What you will do: It is required that the lines from the top of the listing through the line with "standardized health data." be reproduced exactly, excluding pictures.

++++++++++++++++++++

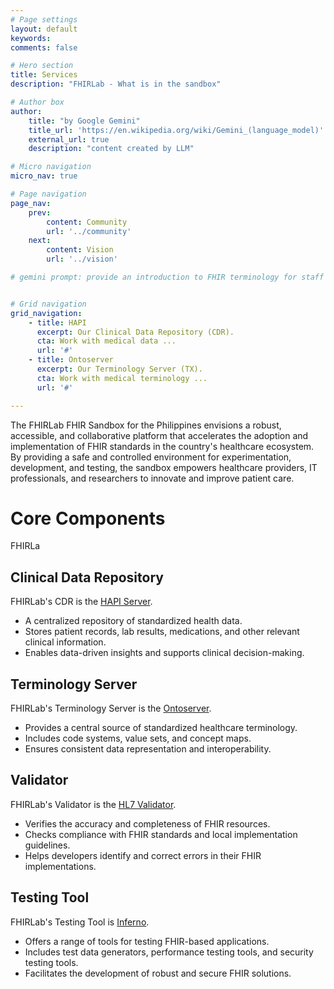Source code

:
 ```yaml
---
# Page settings
layout: default
keywords:
comments: false

# Hero section
title: Services
description: "FHIRLab - What is in the sandbox"

# Author box
author:
    title: "by Google Gemini"
    title_url: 'https://en.wikipedia.org/wiki/Gemini_(language_model)'
    external_url: true
    description: "content created by LLM"

# Micro navigation
micro_nav: true

# Page navigation
page_nav:
    prev:
        content: Community
        url: '../community'
    next:
        content: Vision
        url: '../vision'

# gemini prompt: provide an introduction to FHIR terminology for staff in software engineering and information technology. Focus on savings of integration and ease of deployment. Offer links to standards and example instances of servers.


# Grid navigation
grid_navigation:
    - title: HAPI
      excerpt: Our Clinical Data Repository (CDR).
      cta: Work with medical data ...
      url: '#'
    - title: Ontoserver
      excerpt: Our Terminology Server (TX).
      cta: Work with medical terminology ...
      url: '#'

---
```


The FHIRLab FHIR Sandbox for the Philippines envisions a robust, accessible, and collaborative platform that accelerates the adoption and implementation of FHIR standards in the country's healthcare ecosystem. By providing a safe and controlled environment for experimentation, development, and testing, the sandbox empowers healthcare providers, IT professionals, and researchers to innovate and improve patient care.

# Core Components

FHIRLa

## **Clinical Data Repository**

   FHIRLab's CDR is the [HAPI Server](HAPI).
   
   * A centralized repository of standardized health data. 
   * Stores patient records, lab results, medications, and other relevant clinical information.
   * Enables data-driven insights and supports clinical decision-making.

## **Terminology Server**

   FHIRLab's Terminology Server is the [Ontoserver](Ontoserver).

   * Provides a central source of standardized healthcare terminology.
   * Includes code systems, value sets, and concept maps.
   * Ensures consistent data representation and interoperability.   

## **Validator**

   FHIRLab's Validator is the [HL7 Validator](Validator).

   * Verifies the accuracy and completeness of FHIR resources.
   * Checks compliance with FHIR standards and local implementation guidelines.
   * Helps developers identify and correct errors in their FHIR implementations.   

## **Testing Tool**

   FHIRLab's Testing Tool is [Inferno](Inferno).

   * Offers a range of tools for testing FHIR-based applications.
   * Includes test data generators, performance testing tools, and security testing tools.
   * Facilitates the development of robust and secure FHIR solutions.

++++++++++++++++++++

Exercise answer:
Source code

:
 ```yaml
---
# Page settings
layout: default
keywords:
comments: false

# Hero section
title: Services
description: "FHIRLab - What is in the sandbox"

# Author box
author:
    title: "by Google Gemini"
    title_url: 'https://en.wikipedia.org/wiki/Gemini_(language_model)'
    external_url: true
    description: "content created by LLM"

# Micro navigation
micro_nav: true

# Page navigation
page_nav:
    prev:
        content: Community
        url: '../community'
    next:
        content: Vision
        url: '../vision'

# gemini prompt: provide an introduction to FHIR terminology for staff in software engineering and information technology. Focus on savings of integration and ease of deployment. Offer links to standards and example instances of servers.


# Grid navigation
grid_navigation:
    - title: HAPI
      excerpt: Our Clinical Data Repository (CDR).
      cta: Work with medical data ...
      url: '#'
    - title: Ontoserver
      excerpt: Our Terminology Server (TX).
      cta: Work with medical terminology ...
      url: '#'

---
```


The FHIRLab FHIR Sandbox for the Philippines envisions a robust, accessible, and collaborative platform that accelerates the adoption and implementation of FHIR standards in the country's healthcare ecosystem. By providing a safe and controlled environment for experimentation, development, and testing, the sandbox empowers healthcare providers, IT professionals, and researchers to innovate and improve patient care.

# Core Components

FHIRLa

## **Clinical Data Repository**

   FHIRLab's CDR is the [HAPI Server](HAPI).
   
   * A centralized repository of standardized health data. 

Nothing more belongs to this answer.